Use It, Don't Abuse It

In one study by researchers Muraven, Collins, and Nienhaus (2002), people who had depleted their willpower on one task then consumed more alcohol in a situation that demanded restraint. The participants were asked to not think about a white bear, a rather difficult and demanding thought-suppression task. Next, the subjects were allowed to sample beer for a taste test, but were asked to control their intake because they would be completing a driving test immediately afterward. Those who had completed the early thought-suppression activity drank much more alcohol than those who had not.

So what does this have to do with strengthening your own willpower? Think about willpower as a reservoir.
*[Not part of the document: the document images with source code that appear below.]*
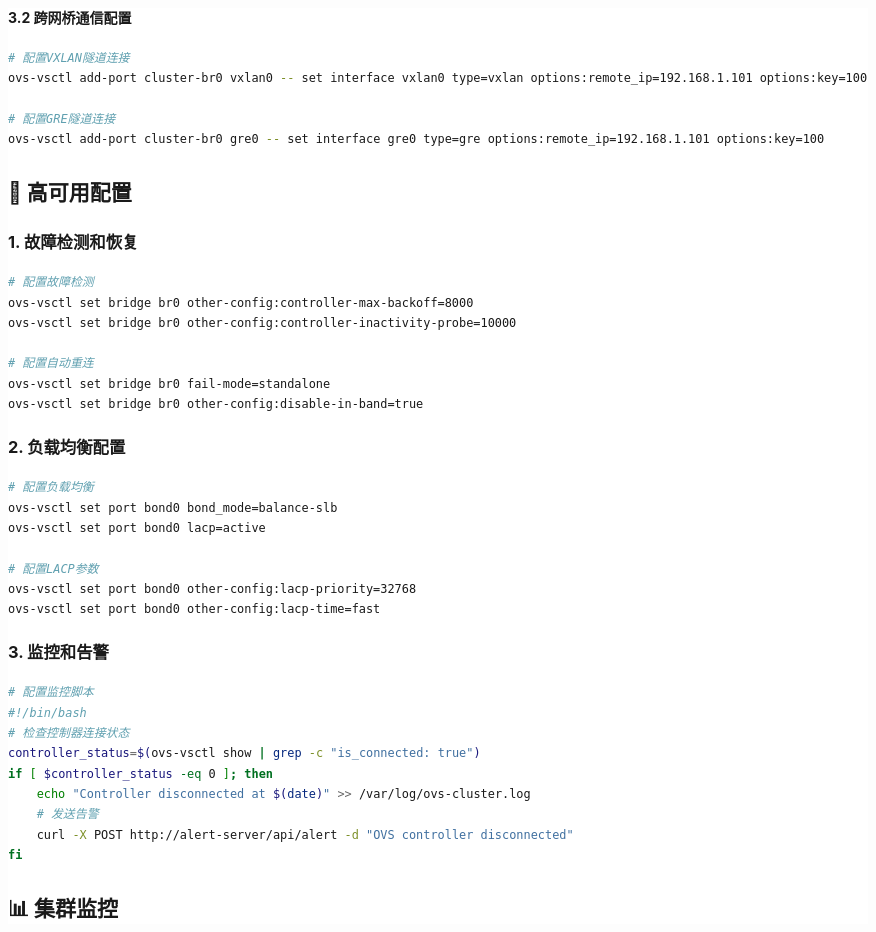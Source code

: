 #### 3.2 跨网桥通信配置

```bash
# 配置VXLAN隧道连接
ovs-vsctl add-port cluster-br0 vxlan0 -- set interface vxlan0 type=vxlan options:remote_ip=192.168.1.101 options:key=100

# 配置GRE隧道连接
ovs-vsctl add-port cluster-br0 gre0 -- set interface gre0 type=gre options:remote_ip=192.168.1.101 options:key=100
```

## 🚀 高可用配置

### 1. 故障检测和恢复

```bash
# 配置故障检测
ovs-vsctl set bridge br0 other-config:controller-max-backoff=8000
ovs-vsctl set bridge br0 other-config:controller-inactivity-probe=10000

# 配置自动重连
ovs-vsctl set bridge br0 fail-mode=standalone
ovs-vsctl set bridge br0 other-config:disable-in-band=true
```

### 2. 负载均衡配置

```bash
# 配置负载均衡
ovs-vsctl set port bond0 bond_mode=balance-slb
ovs-vsctl set port bond0 lacp=active

# 配置LACP参数
ovs-vsctl set port bond0 other-config:lacp-priority=32768
ovs-vsctl set port bond0 other-config:lacp-time=fast
```

### 3. 监控和告警

```bash
# 配置监控脚本
#!/bin/bash
# 检查控制器连接状态
controller_status=$(ovs-vsctl show | grep -c "is_connected: true")
if [ $controller_status -eq 0 ]; then
    echo "Controller disconnected at $(date)" >> /var/log/ovs-cluster.log
    # 发送告警
    curl -X POST http://alert-server/api/alert -d "OVS controller disconnected"
fi
```

## 📊 集群监控
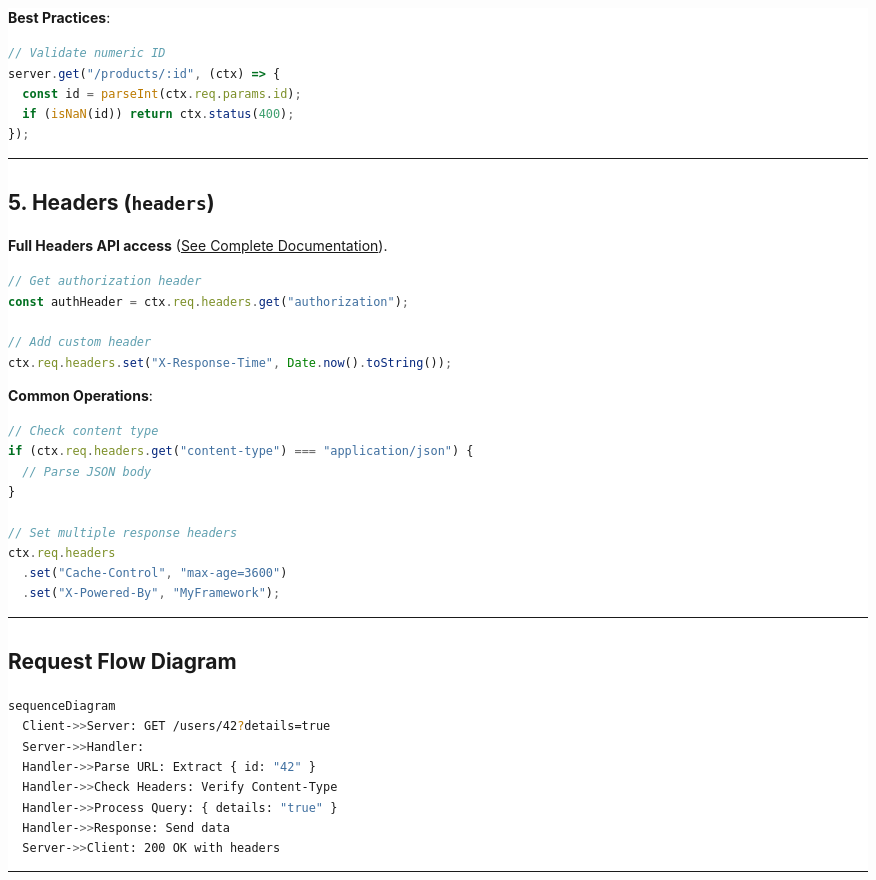 **Best Practices**:

```ts
// Validate numeric ID
server.get("/products/:id", (ctx) => {
  const id = parseInt(ctx.req.params.id);
  if (isNaN(id)) return ctx.status(400);
});
```

---

## **5. Headers (`headers`)**

**Full Headers API access** ([See Complete Documentation](#headers-api)).

```ts
// Get authorization header
const authHeader = ctx.req.headers.get("authorization");

// Add custom header
ctx.req.headers.set("X-Response-Time", Date.now().toString());
```

**Common Operations**:

```ts
// Check content type
if (ctx.req.headers.get("content-type") === "application/json") {
  // Parse JSON body
}

// Set multiple response headers
ctx.req.headers
  .set("Cache-Control", "max-age=3600")
  .set("X-Powered-By", "MyFramework");
```

---

## **Request Flow Diagram**

```bash
sequenceDiagram
  Client->>Server: GET /users/42?details=true
  Server->>Handler: 
  Handler->>Parse URL: Extract { id: "42" }
  Handler->>Check Headers: Verify Content-Type
  Handler->>Process Query: { details: "true" }
  Handler->>Response: Send data
  Server->>Client: 200 OK with headers
```

---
If you drain the reservoir using it on less important things, there is a greater likelihood the pool will be dry when you really need it for something important. Use your willpower, but apply your available resources carefully and thoughtfully.

Utilize Distraction

In Mischel's classic marshmallow experiment, children who were able to resist eating the marshmallow right away utilized a number of different strategies to strengthen their willpower. Distraction was one of the most effective. Some kids closed their eyes while some turned away and looked elsewhere. The kids who couldn't take their eyes off the treat, however, were far more likely to give in.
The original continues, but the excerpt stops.